┏━━

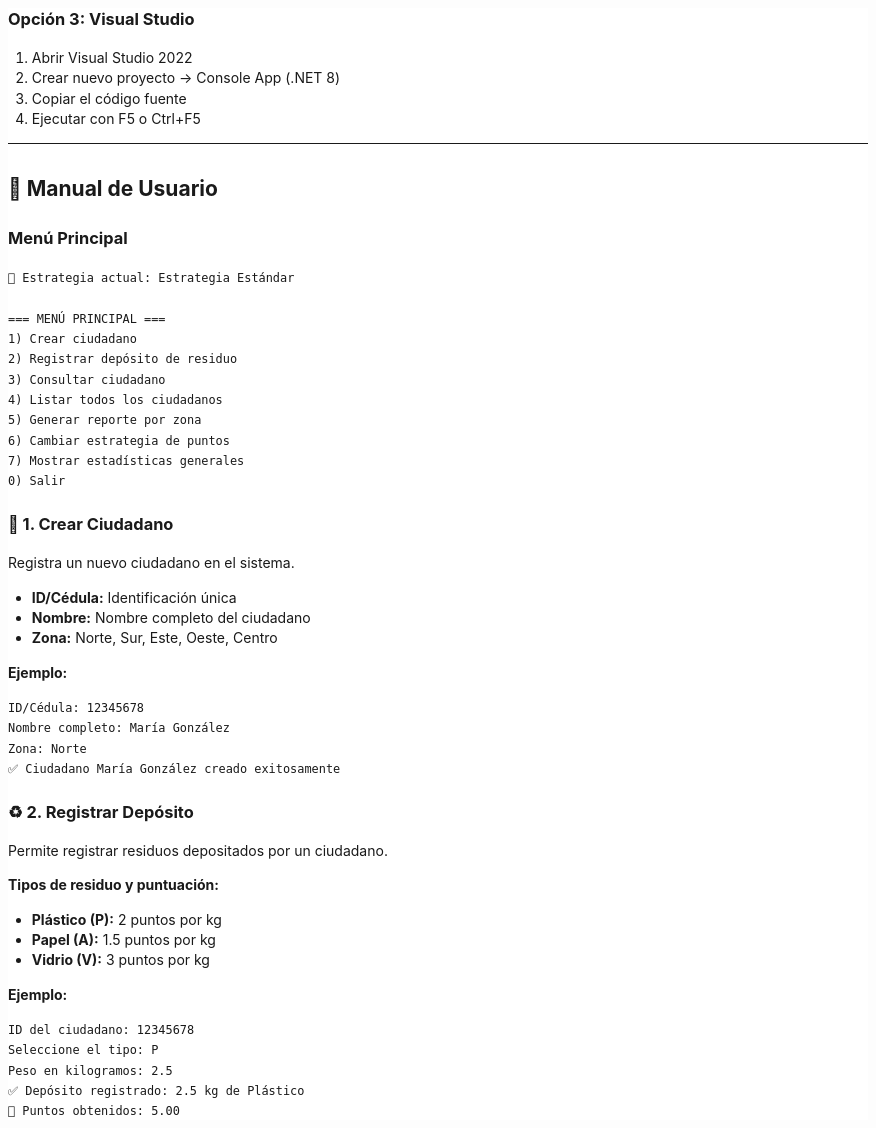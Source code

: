 ### Opción 3: Visual Studio
1. Abrir Visual Studio 2022
2. Crear nuevo proyecto → Console App (.NET 8)
3. Copiar el código fuente
4. Ejecutar con F5 o Ctrl+F5

---

## 📖 Manual de Usuario

### Menú Principal
```
🌱 Estrategia actual: Estrategia Estándar

=== MENÚ PRINCIPAL ===
1) Crear ciudadano
2) Registrar depósito de residuo
3) Consultar ciudadano
4) Listar todos los ciudadanos
5) Generar reporte por zona
6) Cambiar estrategia de puntos
7) Mostrar estadísticas generales
0) Salir
```

### 👤 1. Crear Ciudadano
Registra un nuevo ciudadano en el sistema.
- **ID/Cédula:** Identificación única
- **Nombre:** Nombre completo del ciudadano
- **Zona:** Norte, Sur, Este, Oeste, Centro

**Ejemplo:**
```
ID/Cédula: 12345678
Nombre completo: María González
Zona: Norte
✅ Ciudadano María González creado exitosamente
```

### ♻️ 2. Registrar Depósito
Permite registrar residuos depositados por un ciudadano.

**Tipos de residuo y puntuación:**
- **Plástico (P):** 2 puntos por kg
- **Papel (A):** 1.5 puntos por kg  
- **Vidrio (V):** 3 puntos por kg

**Ejemplo:**
```
ID del ciudadano: 12345678
Seleccione el tipo: P
Peso en kilogramos: 2.5
✅ Depósito registrado: 2.5 kg de Plástico
🎯 Puntos obtenidos: 5.00
```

┗━━

**WORK TASK**. Search the listing above for lines containing "González", and copy them.

**SOLUTION FOR THIS EXERCISE**.
Nombre completo: María González
✅ Ciudadano María González creado exitosamente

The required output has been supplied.